Saved data entries:

----

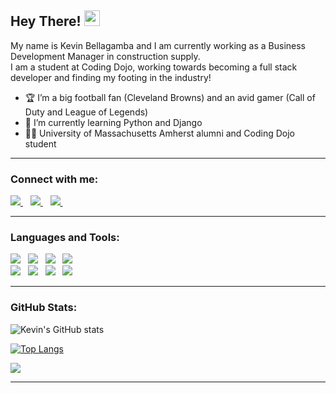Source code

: ## Hey There!  <img src="https://media.giphy.com/media/hvRJCLFzcasrR4ia7z/giphy.gif" width="25px">

My name is Kevin Bellagamba and I am currently working as a Business Development Manager in construction supply.  
I am a student at Coding Dojo, working towards becoming a full stack developer and finding my footing in the industry!


- :trophy: I’m a big football fan (Cleveland Browns) and an avid gamer (Call of Duty and League of Legends)
- 🌱 I’m currently learning Python and Django
- :man_student: University of Massachusetts Amherst alumni and Coding Dojo student

---

### Connect with me:

  <a href="https://www.linkedin.com/in/kevinbellagamba">
    <img src="https://img.shields.io/badge/linkedin-%230077B5.svg?&style=for-the-badge&logo=linkedin&logoColor=white" />
  </a>&nbsp;&nbsp;
  
   <a href="mailto:bellagamba.ke@gmail.com">
    <img src="https://img.shields.io/badge/Gmail-D14836?style=for-the-badge&logo=gmail&logoColor=white" />
  </a>&nbsp;&nbsp;
  
   <a href="#">
      <img src="https://img.shields.io/badge/Discord-7289DA?style=for-the-badge&logo=discord&logoColor=white" />
  </a>&nbsp;&nbsp;

---

### Languages and Tools:


<p align= "left">
  
<img src="https://img.shields.io/badge/HTML5-E34F26?style=for-the-badge&logo=html5&logoColor=white" /> &nbsp; 
<img src="https://img.shields.io/badge/CSS3-1572B6?style=for-the-badge&logo=css3&logoColor=white" /> &nbsp; 
<img src="https://img.shields.io/badge/Bootstrap-563D7C?style=for-the-badge&logo=bootstrap&logoColor=white" /> &nbsp; 
<img src="https://img.shields.io/badge/Python-3776AB?style=for-the-badge&logo=python&logoColor=white" /> &nbsp; 
 <br>
<img src="https://img.shields.io/badge/Django-092E20?style=for-the-badge&logo=django&logoColor=white" /> &nbsp; 
<img src="https://img.shields.io/badge/MySQL-00000F?style=for-the-badge&logo=mysql&logoColor=white" /> &nbsp; 
<img src="https://img.shields.io/badge/JavaScript-323330?style=for-the-badge&logo=javascript&logoColor=F7DF1E" /> &nbsp; 
<img src="https://img.shields.io/badge/jQuery-0769AD?style=for-the-badge&logo=jquery&logoColor=white" /> &nbsp; 
</p>



---

### GitHub Stats:
![Kevin's GitHub stats](https://github-readme-stats.vercel.app/api?username=kevinbellagamba&show_icons=true&theme=tokyonight)  

[![Top Langs](https://github-readme-stats.vercel.app/api/top-langs/?username=kevinbellagamba&show_icons=true&theme=tokyonight)](https://github.com/kevinbellagamba/github-readme-stats)

 <a href="#"><img src="https://badges.pufler.dev/visits/kevinbellagamba/kevinbellagamba"></a>

---



<!---
kevinbellagamba/kevinbellagamba is a ✨ special ✨ repository because its `README.md` (this file) appears on your GitHub profile.
You can click the Preview link to take a look at your changes.
--->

----

Work to be completed:
Can you retype every record above exactly, leaving out the pictures?

Solution for this exercise:
Source code

: ## Hey There!  <img src="https://media.giphy.com/media/hvRJCLFzcasrR4ia7z/giphy.gif" width="25px">

My name is Kevin Bellagamba and I am currently working as a Business Development Manager in construction supply.  
I am a student at Coding Dojo, working towards becoming a full stack developer and finding my footing in the industry!


- :trophy: I’m a big football fan (Cleveland Browns) and an avid gamer (Call of Duty and League of Legends)
- 🌱 I’m currently learning Python and Django
- :man_student: University of Massachusetts Amherst alumni and Coding Dojo student

---

### Connect with me:

  <a href="https://www.linkedin.com/in/kevinbellagamba">
    <img src="https://img.shields.io/badge/linkedin-%230077B5.svg?&style=for-the-badge&logo=linkedin&logoColor=white" />
  </a>&nbsp;&nbsp;
  
   <a href="mailto:bellagamba.ke@gmail.com">
    <img src="https://img.shields.io/badge/Gmail-D14836?style=for-the-badge&logo=gmail&logoColor=white" />
  </a>&nbsp;&nbsp;
  
   <a href="#">
      <img src="https://img.shields.io/badge/Discord-7289DA?style=for-the-badge&logo=discord&logoColor=white" />
  </a>&nbsp;&nbsp;

---

### Languages and Tools:


<p align= "left">
  
<img src="https://img.shields.io/badge/HTML5-E34F26?style=for-the-badge&logo=html5&logoColor=white" /> &nbsp; 
<img src="https://img.shields.io/badge/CSS3-1572B6?style=for-the-badge&logo=css3&logoColor=white" /> &nbsp; 
<img src="https://img.shields.io/badge/Bootstrap-563D7C?style=for-the-badge&logo=bootstrap&logoColor=white" /> &nbsp; 
<img src="https://img.shields.io/badge/Python-3776AB?style=for-the-badge&logo=python&logoColor=white" /> &nbsp; 
 <br>
<img src="https://img.shields.io/badge/Django-092E20?style=for-the-badge&logo=django&logoColor=white" /> &nbsp; 
<img src="https://img.shields.io/badge/MySQL-00000F?style=for-the-badge&logo=mysql&logoColor=white" /> &nbsp; 
<img src="https://img.shields.io/badge/JavaScript-323330?style=for-the-badge&logo=javascript&logoColor=F7DF1E" /> &nbsp; 
<img src="https://img.shields.io/badge/jQuery-0769AD?style=for-the-badge&logo=jquery&logoColor=white" /> &nbsp; 
</p>



---

### GitHub Stats:
![Kevin's GitHub stats](https://github-readme-stats.vercel.app/api?username=kevinbellagamba&show_icons=true&theme=tokyonight)  

[![Top Langs](https://github-readme-stats.vercel.app/api/top-langs/?username=kevinbellagamba&show_icons=true&theme=tokyonight)](https://github.com/kevinbellagamba/github-readme-stats)

 <a href="#"><img src="https://badges.pufler.dev/visits/kevinbellagamba/kevinbellagamba"></a>

---



<!---
kevinbellagamba/kevinbellagamba is a ✨ special ✨ repository because its `README.md` (this file) appears on your GitHub profile.
You can click the Preview link to take a look at your changes.
--->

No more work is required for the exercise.